(Records excerpted from a collection)
######

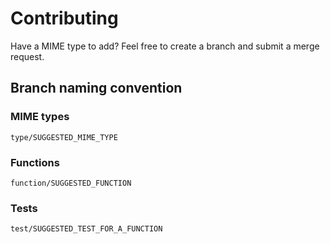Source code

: # Contributing

Have a MIME type to add? Feel free to create a branch and submit a merge request.

## Branch naming convention

### MIME types

`type/SUGGESTED_MIME_TYPE`

### Functions

`function/SUGGESTED_FUNCTION`

### Tests

`test/SUGGESTED_TEST_FOR_A_FUNCTION`
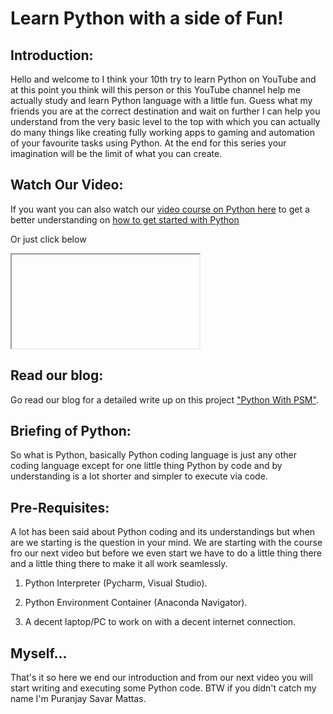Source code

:# Learn Python with a side of Fun!

## Introduction:

Hello and welcome to I think your 10th try to learn Python on YouTube and at this point you think will this person or this YouTube channel help me actually study and learn Python language with a little fun. Guess what my friends you are at the correct destination and wait on further I can help you understand from the very basic level to the top with which you can actually do many things like creating fully working apps to gaming and automation of your favourite tasks using Python. At the end for this series your imagination will be the limit of what you can create.

## Watch Our Video:

If you want you can also watch our [video course on Python here](https://youtube.com/playlist?list=PLWfwhmpFdhZBQ6ZX6um4pkgEgP-wPEsQX) to get a better understanding on [how to get started with Python](https://youtube.com/playlist?list=PLWfwhmpFdhZBQ6ZX6um4pkgEgP-wPEsQX)

Or just click below 

<iframe>
width="560" height="315" src="https://www.youtube.com/embed/videoseries?list=PLWfwhmpFdhZBQ6ZX6um4pkgEgP-wPEsQX" frameborder="0" allow="accelerometer; autoplay; clipboard-write; encrypted-media; gyroscope; picture-in-picture" allowfullscreen>
</iframe>

## Read our blog:

Go read our blog for a detailed write up on this project ["Python With PSM"](https://psmforums.wordpress.com/?post_type=jetpack-portfolio&p=673).

## Briefing of Python:

So what is Python, basically Python coding language is just any other coding language except for one little thing Python by code and by understanding is a lot shorter and simpler to execute via code.

## Pre-Requisites:

A lot has been said about Python coding and its understandings but when are we starting is the question in your mind. We are starting with the course fro our next video but before we even start we have to do a little thing there and a little thing there to make it all work seamlessly.

1. Python Interpreter (Pycharm, Visual Studio).

2. Python Environment Container (Anaconda Navigator).

3. A decent laptop/PC to work on with a decent internet connection.

## Myself...

That's it so here we end our introduction and from our next video you will start writing and executing some Python code. BTW if you didn't catch my name I'm Puranjay Savar Mattas.

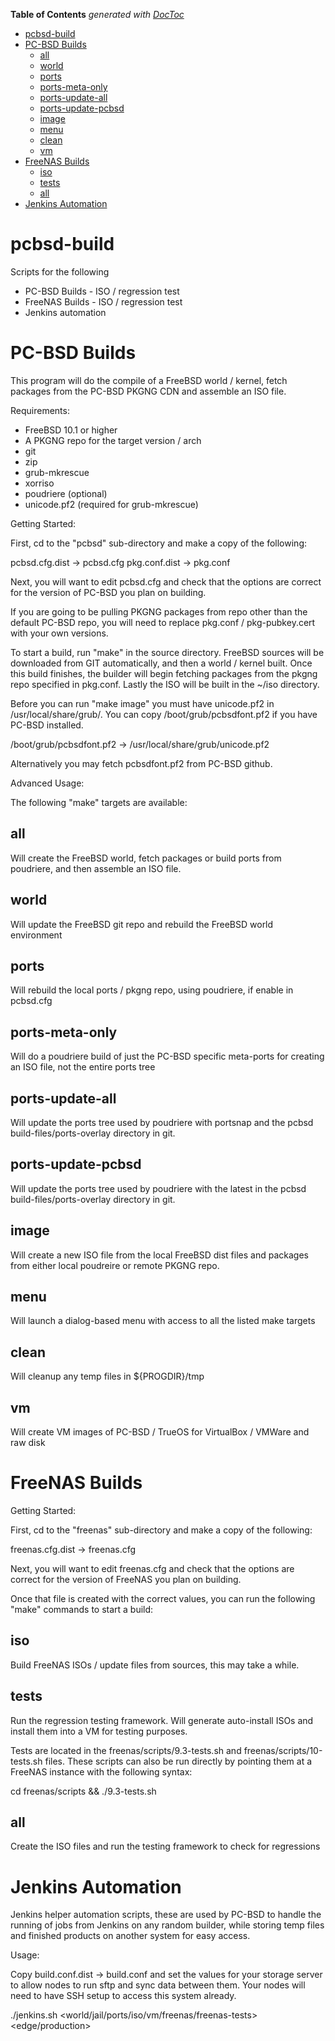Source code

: <!-- START doctoc generated TOC please keep comment here to allow auto update -->
<!-- DON'T EDIT THIS SECTION, INSTEAD RE-RUN doctoc TO UPDATE -->
**Table of Contents**  *generated with [DocToc](https://github.com/thlorenz/doctoc)*

- [pcbsd-build](#pcbsd-build)
- [PC-BSD Builds](#pc-bsd-builds)
  - [all](#all)
  - [world](#world)
  - [ports](#ports)
  - [ports-meta-only](#ports-meta-only)
  - [ports-update-all](#ports-update-all)
  - [ports-update-pcbsd](#ports-update-pcbsd)
  - [image](#image)
  - [menu](#menu)
  - [clean](#clean)
  - [vm](#vm)
- [FreeNAS Builds](#freenas-builds)
  - [iso](#iso)
  - [tests](#tests)
  - [all](#all-1)
- [Jenkins Automation](#jenkins-automation)

<!-- END doctoc generated TOC please keep comment here to allow auto update -->

pcbsd-build
===========

Scripts for the following

 * PC-BSD Builds -  ISO / regression test
 * FreeNAS Builds - ISO / regression test
 * Jenkins automation


PC-BSD Builds
============

This program will do the compile of a FreeBSD world / kernel, 
fetch packages from the PC-BSD PKGNG CDN and assemble an ISO file. 

Requirements:

 - FreeBSD 10.1 or higher
 - A PKGNG repo for the target version / arch
 - git
 - zip
 - grub-mkrescue
 - xorriso
 - poudriere (optional)
 - unicode.pf2 (required for grub-mkrescue)

Getting Started:

First, cd to the "pcbsd" sub-directory and make a copy of the following:

pcbsd.cfg.dist -> pcbsd.cfg
pkg.conf.dist -> pkg.conf

Next, you will want to edit pcbsd.cfg and check that the options are correct
for the version of PC-BSD you plan on building.

If you are going to be pulling PKGNG packages from repo other than the
default PC-BSD repo, you will need to replace pkg.conf / pkg-pubkey.cert
with your own versions.

To start a build, run "make" in the source directory. FreeBSD sources will be 
downloaded from GIT automatically, and then a world / kernel built. Once
this build finishes, the builder will begin fetching packages from the 
pkgng repo specified in pkg.conf. Lastly the ISO will be built in the ~/iso
directory.

Before you can run "make image" you must have unicode.pf2 in /usr/local/share/grub/.
You can copy /boot/grub/pcbsdfont.pf2 if you have PC-BSD installed.  

/boot/grub/pcbsdfont.pf2 -> /usr/local/share/grub/unicode.pf2

Alternatively you may fetch pcbsdfont.pf2 from PC-BSD github.


Advanced Usage:

The following "make" targets are available:

all
---

Will create the FreeBSD world, fetch packages or build ports from poudriere,
and then assemble an ISO file.

world
---

Will update the FreeBSD git repo and rebuild the FreeBSD world environment

ports
---

Will rebuild the local ports / pkgng repo, using poudriere, if enable in
pcbsd.cfg

ports-meta-only
---

Will do a poudriere build of just the PC-BSD specific meta-ports for creating
an ISO file, not the entire ports tree

ports-update-all
---

Will update the ports tree used by poudriere with portsnap and the pcbsd
build-files/ports-overlay directory in git.

ports-update-pcbsd
---

Will update the ports tree used by poudriere with the latest in the pcbsd
build-files/ports-overlay directory in git.

image
---

Will create a new ISO file from the local FreeBSD dist files and packages
from either local poudreire or remote PKGNG repo.

menu
---

Will launch a dialog-based menu with access to all the listed make targets

clean
---

Will cleanup any temp files in ${PROGDIR}/tmp

vm
---

Will create VM images of PC-BSD / TrueOS for VirtualBox / VMWare and raw disk


FreeNAS Builds
============

Getting Started:

First, cd to the "freenas" sub-directory and make a copy of the following:

freenas.cfg.dist -> freenas.cfg

Next, you will want to edit freenas.cfg and check that the options are correct
for the version of FreeNAS you plan on building.

Once that file is created with the correct values, you can run the following
"make" commands to start a build:

iso
---
Build FreeNAS ISOs / update files from sources, this may take a while.

tests
---
Run the regression testing framework. Will generate auto-install ISOs and
install them into a VM for testing purposes.

Tests are located in the freenas/scripts/9.3-tests.sh and
freenas/scripts/10-tests.sh files. These scripts can also be run directly
by pointing them at a FreeNAS instance with the following syntax:

 cd freenas/scripts && ./9.3-tests.sh <IP> <username> <password>

all
---
Create the ISO files and run the testing framework to check for regressions



Jenkins Automation
============

Jenkins helper automation scripts, these are used by PC-BSD to handle
the running of jobs from Jenkins on any random builder, while storing
temp files and finished products on another system for easy access.

Usage:

Copy build.conf.dist -> build.conf and set the values for your storage server
to allow nodes to run sftp and sync data between them. Your nodes will need
to have SSH setup to access this system already. 

./jenkins.sh <world/jail/ports/iso/vm/freenas/freenas-tests> <version> <edge/production>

######

Go line by line through the data and copy any that contain "generated".

> _SOLVED EXERCISE_:
: <!-- START doctoc generated TOC please keep comment here to allow auto update -->
**Table of Contents**  *generated with [DocToc](https://github.com/thlorenz/doctoc)*
<!-- END doctoc generated TOC please keep comment here to allow auto update -->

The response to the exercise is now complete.